** Opening Material for the task block **

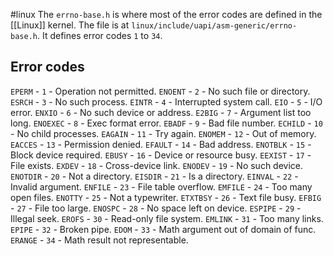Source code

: #linux 
The `errno-base.h` is where most of the error codes are defined in the [[Linux]] kernel. The file is at `linux/include/uapi/asm-generic/errno-base.h`. It defines error codes `1` to `34`.

## Error codes

`EPERM` - `1` - Operation not permitted.
`ENOENT` - `2` - No such file or directory.
`ESRCH` - `3` - No such process.
`EINTR` - `4` - Interrupted system call.
`EIO` - `5` - I/O error.
`ENXIO` - `6` - No such device or address.
`E2BIG` - `7` - Argument list too long.
`ENOEXEC` - `8` - Exec format error.
`EBADF` - `9` - Bad file number.
`ECHILD` - `10` - No child processes.
`EAGAIN` - `11` - Try again.
`ENOMEM` - `12` - Out of memory.
`EACCES` - `13` - Permission denied.
`EFAULT` - `14` - Bad address.
`ENOTBLK` - `15` - Block device required.
`EBUSY` - `16` - Device or resource busy.
`EEXIST` - `17` - File exists.
`EXDEV` - `18` - Cross-device link.
`ENODEV` - `19` - No such device.
`ENOTDIR` - `20` - Not a directory.
`EISDIR` - `21` - Is a directory.
`EINVAL` - `22` - Invalid argument.
`ENFILE` - `23` - File table overflow.
`EMFILE` - `24` - Too many open files.
`ENOTTY` - `25` - Not a typewriter.
`ETXTBSY` - `26` - Text file busy.
`EFBIG` - `27` - File too large.
`ENOSPC` - `28` - No space left on device.
`ESPIPE` - `29` - Illegal seek.
`EROFS` - `30` - Read-only file system.
`EMLINK` - `31` - Too many links.
`EPIPE` - `32` - Broken pipe.
`EDOM` - `33` - Math argument out of domain of func.
`ERANGE` - `34` - Math result not representable.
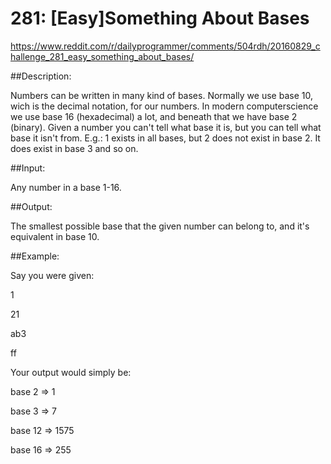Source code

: 281: [Easy]Something About Bases
===========================

https://www.reddit.com/r/dailyprogrammer/comments/504rdh/20160829_challenge_281_easy_something_about_bases/

##Description:

Numbers can be written in many kind of bases.
Normally we use base 10, wich is the decimal notation, for our numbers. In modern computerscience we use base 16 (hexadecimal) a lot, and beneath that we have base 2 (binary).
Given a number you can't tell what base it is, but you can tell what base it isn't from. E.g.: 1 exists in all bases, but 2 does not exist in base 2. It does exist in base 3 and so on.

##Input:

Any number in a base 1-16.

##Output:

The smallest possible base that the given number can belong to, and it's equivalent in base 10.

##Example:

Say you were given:

1

21

ab3

ff

Your output would simply be:

base 2 => 1

base 3 => 7

base 12 => 1575

base 16 => 255
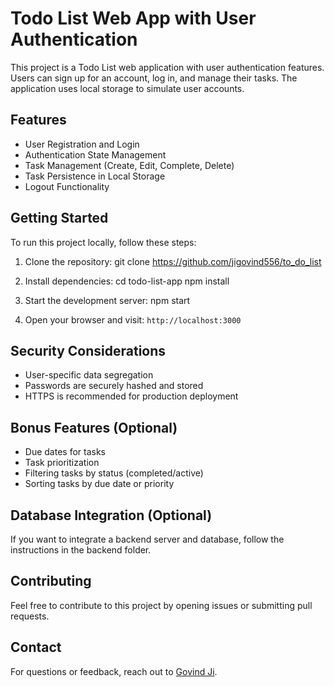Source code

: # Todo List Web App with User Authentication

This project is a Todo List web application with user authentication features. Users can sign up for an account, log in, and manage their tasks. The application uses local storage to simulate user accounts.

## Features

- User Registration and Login
- Authentication State Management
- Task Management (Create, Edit, Complete, Delete)
- Task Persistence in Local Storage
- Logout Functionality

## Getting Started

To run this project locally, follow these steps:

1. Clone the repository:
git clone https://github.com/jigovind556/to_do_list


2. Install dependencies:
cd todo-list-app
npm install


3. Start the development server:
npm start


4. Open your browser and visit: `http://localhost:3000`

## Security Considerations

- User-specific data segregation
- Passwords are securely hashed and stored
- HTTPS is recommended for production deployment

## Bonus Features (Optional)

- Due dates for tasks
- Task prioritization
- Filtering tasks by status (completed/active)
- Sorting tasks by due date or priority

## Database Integration (Optional)

If you want to integrate a backend server and database, follow the instructions in the backend folder.

## Contributing

Feel free to contribute to this project by opening issues or submitting pull requests.



## Contact

For questions or feedback, reach out to [Govind Ji](https://github.com/jigovind556).

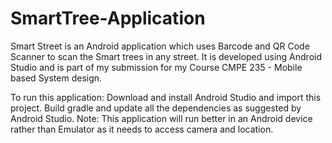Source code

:# SmartTree-Application
Smart Street is an Android application which uses Barcode and QR Code Scanner to scan the Smart trees in any street. 
It is developed using Android Studio and is part of my submission for my Course CMPE 235 - Mobile based System design.

To run this application:
Download and install Android Studio and import this project.
Build gradle and update all the dependencies as suggested by Android Studio. 
Note: This application will run better in an Android device rather than Emulator as it needs to access camera and location.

** Closing Material for the task block **

» What needs to be done
Work out how many lines above contain the word "address". Give only the number.

» Task solution
2